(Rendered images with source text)
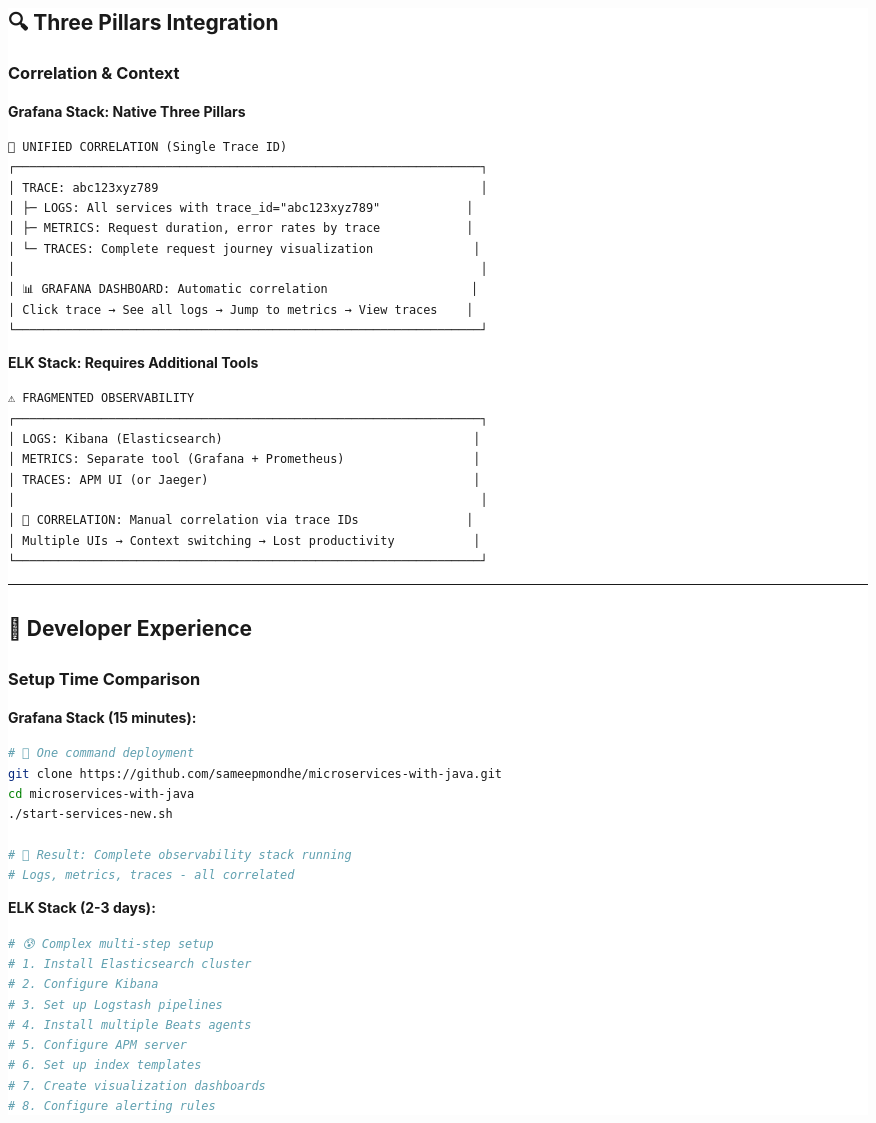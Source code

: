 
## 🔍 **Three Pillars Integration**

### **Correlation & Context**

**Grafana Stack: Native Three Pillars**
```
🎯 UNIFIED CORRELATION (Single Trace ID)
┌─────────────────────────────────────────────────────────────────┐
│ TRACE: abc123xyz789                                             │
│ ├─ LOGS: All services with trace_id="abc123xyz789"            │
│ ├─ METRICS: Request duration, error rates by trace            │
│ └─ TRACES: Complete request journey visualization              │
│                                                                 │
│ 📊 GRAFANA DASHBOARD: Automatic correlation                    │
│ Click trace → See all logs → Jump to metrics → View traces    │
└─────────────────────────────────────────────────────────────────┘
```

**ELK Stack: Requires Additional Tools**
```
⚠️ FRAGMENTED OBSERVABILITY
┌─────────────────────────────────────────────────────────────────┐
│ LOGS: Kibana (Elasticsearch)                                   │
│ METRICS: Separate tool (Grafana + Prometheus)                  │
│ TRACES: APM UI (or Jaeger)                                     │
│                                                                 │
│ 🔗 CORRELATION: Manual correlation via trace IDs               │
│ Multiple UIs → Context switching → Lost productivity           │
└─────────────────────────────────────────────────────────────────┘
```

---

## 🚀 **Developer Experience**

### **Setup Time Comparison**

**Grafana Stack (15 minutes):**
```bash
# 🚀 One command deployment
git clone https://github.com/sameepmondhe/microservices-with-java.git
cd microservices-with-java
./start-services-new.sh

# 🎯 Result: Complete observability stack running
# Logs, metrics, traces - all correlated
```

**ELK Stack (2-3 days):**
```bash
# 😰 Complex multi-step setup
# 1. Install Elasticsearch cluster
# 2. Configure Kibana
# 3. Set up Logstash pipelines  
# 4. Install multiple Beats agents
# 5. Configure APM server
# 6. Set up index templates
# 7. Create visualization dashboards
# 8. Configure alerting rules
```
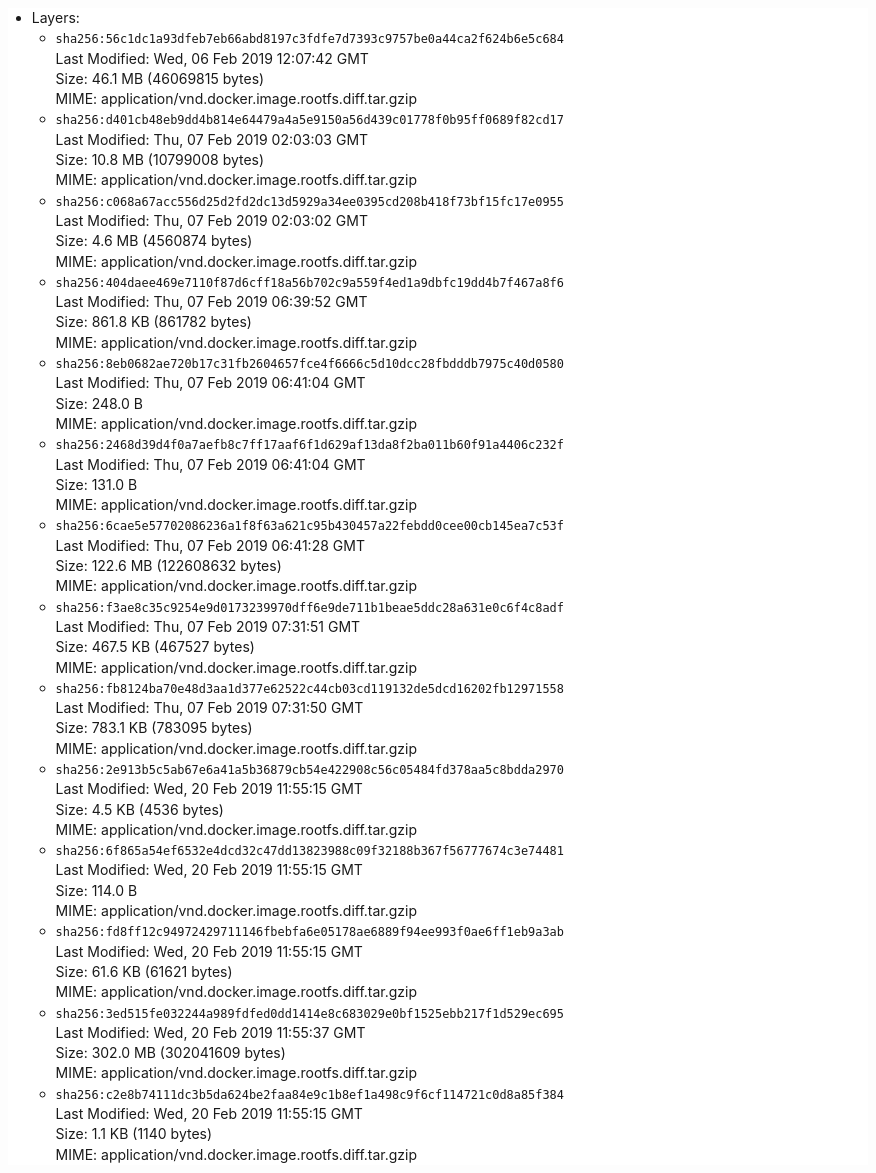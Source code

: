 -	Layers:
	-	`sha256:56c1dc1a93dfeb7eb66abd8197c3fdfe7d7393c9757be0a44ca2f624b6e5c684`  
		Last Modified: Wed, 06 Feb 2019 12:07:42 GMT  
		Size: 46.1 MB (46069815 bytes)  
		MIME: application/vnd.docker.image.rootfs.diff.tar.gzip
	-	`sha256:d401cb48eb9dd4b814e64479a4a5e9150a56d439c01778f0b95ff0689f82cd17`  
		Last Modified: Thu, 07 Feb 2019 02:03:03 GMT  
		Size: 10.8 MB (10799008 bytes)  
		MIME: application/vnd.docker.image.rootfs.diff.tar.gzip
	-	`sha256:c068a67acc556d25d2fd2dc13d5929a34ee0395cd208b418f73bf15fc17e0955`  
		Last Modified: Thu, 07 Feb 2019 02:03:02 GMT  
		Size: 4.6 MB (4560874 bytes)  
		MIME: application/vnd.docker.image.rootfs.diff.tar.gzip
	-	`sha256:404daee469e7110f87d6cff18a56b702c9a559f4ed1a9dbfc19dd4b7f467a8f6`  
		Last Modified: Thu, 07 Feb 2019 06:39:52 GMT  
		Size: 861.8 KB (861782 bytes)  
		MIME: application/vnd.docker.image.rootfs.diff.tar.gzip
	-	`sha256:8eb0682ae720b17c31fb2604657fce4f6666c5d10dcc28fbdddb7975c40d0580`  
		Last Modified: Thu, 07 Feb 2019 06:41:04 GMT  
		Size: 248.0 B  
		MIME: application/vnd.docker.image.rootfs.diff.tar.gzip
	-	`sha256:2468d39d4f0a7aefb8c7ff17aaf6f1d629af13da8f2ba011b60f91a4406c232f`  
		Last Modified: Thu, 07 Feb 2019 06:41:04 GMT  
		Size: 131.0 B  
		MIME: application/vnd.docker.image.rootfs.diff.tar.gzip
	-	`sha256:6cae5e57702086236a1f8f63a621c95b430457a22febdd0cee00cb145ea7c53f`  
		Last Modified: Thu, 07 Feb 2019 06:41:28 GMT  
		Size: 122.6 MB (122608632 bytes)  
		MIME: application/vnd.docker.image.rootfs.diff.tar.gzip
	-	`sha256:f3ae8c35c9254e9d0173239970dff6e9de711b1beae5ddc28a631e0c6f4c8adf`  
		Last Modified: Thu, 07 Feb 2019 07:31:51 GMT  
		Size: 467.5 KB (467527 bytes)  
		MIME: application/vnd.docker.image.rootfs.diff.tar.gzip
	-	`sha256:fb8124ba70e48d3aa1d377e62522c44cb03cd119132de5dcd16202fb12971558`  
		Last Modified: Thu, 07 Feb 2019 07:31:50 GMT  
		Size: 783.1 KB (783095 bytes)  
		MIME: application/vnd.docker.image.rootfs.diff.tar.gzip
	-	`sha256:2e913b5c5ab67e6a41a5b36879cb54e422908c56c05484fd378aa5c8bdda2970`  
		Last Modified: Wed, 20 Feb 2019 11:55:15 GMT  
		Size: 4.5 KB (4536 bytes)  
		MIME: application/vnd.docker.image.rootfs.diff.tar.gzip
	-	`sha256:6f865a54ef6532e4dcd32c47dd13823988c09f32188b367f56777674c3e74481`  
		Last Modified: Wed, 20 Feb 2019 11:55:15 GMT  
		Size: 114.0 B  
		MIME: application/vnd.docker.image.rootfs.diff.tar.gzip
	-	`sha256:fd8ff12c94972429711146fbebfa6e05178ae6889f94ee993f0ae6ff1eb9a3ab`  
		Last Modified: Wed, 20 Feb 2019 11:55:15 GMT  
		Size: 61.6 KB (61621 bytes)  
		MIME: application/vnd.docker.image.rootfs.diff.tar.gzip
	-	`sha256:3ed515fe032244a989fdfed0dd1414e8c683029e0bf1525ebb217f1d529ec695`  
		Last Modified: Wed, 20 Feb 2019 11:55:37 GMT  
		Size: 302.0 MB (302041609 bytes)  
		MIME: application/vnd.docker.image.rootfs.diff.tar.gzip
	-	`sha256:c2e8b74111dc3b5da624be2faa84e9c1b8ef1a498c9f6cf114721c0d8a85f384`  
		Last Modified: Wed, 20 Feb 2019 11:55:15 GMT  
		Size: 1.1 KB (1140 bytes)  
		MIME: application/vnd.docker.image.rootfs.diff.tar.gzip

* * *

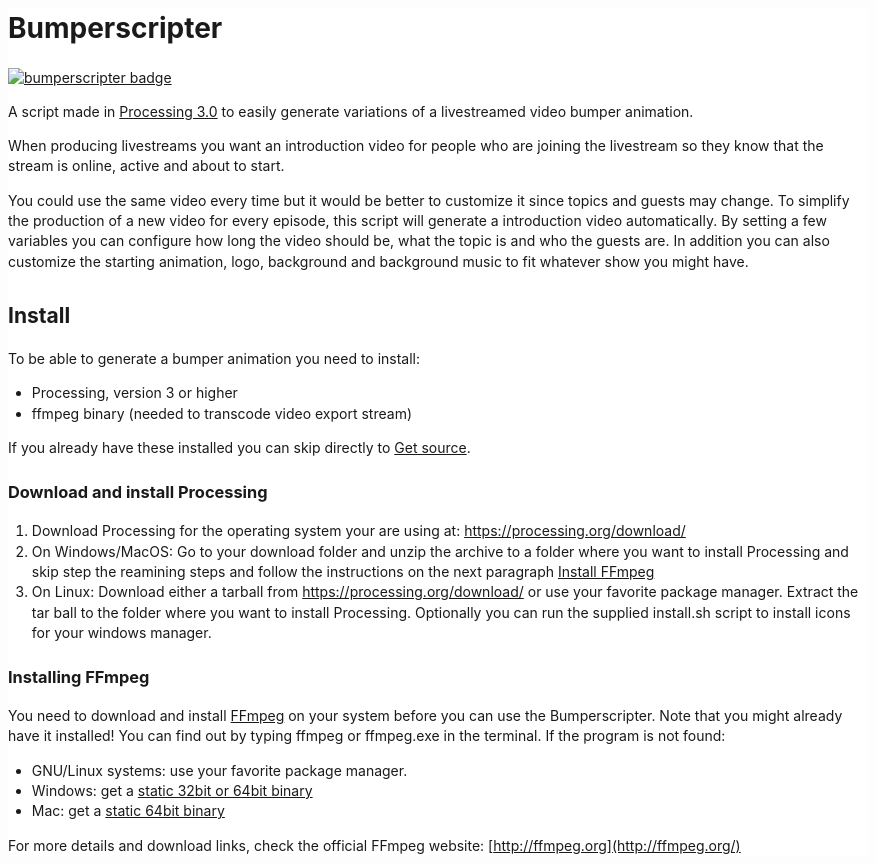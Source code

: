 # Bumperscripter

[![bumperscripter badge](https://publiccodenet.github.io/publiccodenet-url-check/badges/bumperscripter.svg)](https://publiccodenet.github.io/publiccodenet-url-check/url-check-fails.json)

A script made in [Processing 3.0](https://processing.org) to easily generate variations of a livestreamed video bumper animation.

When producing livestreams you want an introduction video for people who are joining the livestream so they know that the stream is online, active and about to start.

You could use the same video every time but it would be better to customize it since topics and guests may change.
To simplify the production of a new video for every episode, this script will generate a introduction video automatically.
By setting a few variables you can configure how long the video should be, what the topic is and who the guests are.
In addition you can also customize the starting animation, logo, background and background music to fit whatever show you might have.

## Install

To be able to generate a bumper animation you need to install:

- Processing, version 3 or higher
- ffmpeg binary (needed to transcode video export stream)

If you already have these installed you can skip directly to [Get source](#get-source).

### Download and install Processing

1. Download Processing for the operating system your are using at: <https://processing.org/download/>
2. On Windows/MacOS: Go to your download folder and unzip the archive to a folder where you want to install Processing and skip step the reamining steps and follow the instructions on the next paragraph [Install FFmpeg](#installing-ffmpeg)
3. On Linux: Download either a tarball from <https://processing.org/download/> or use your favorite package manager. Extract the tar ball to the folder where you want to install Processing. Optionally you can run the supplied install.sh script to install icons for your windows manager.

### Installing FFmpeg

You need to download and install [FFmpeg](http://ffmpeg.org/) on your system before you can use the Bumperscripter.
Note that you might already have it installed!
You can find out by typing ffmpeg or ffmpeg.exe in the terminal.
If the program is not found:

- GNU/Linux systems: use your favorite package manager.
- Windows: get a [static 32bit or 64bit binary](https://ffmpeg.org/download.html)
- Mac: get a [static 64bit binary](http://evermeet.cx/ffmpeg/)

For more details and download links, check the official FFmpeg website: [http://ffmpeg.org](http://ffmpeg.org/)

#### Work order
After locating the line with "You can find" above, return that line and every later line through the one with "For more details", word for word and with nothing else.

#### Task solution
You can find out by typing ffmpeg or ffmpeg.exe in the terminal.
If the program is not found:

- GNU/Linux systems: use your favorite package manager.
- Windows: get a [static 32bit or 64bit binary](https://ffmpeg.org/download.html)
- Mac: get a [static 64bit binary](http://evermeet.cx/ffmpeg/)

For more details and download links, check the official FFmpeg website: [http://ffmpeg.org](http://ffmpeg.org/)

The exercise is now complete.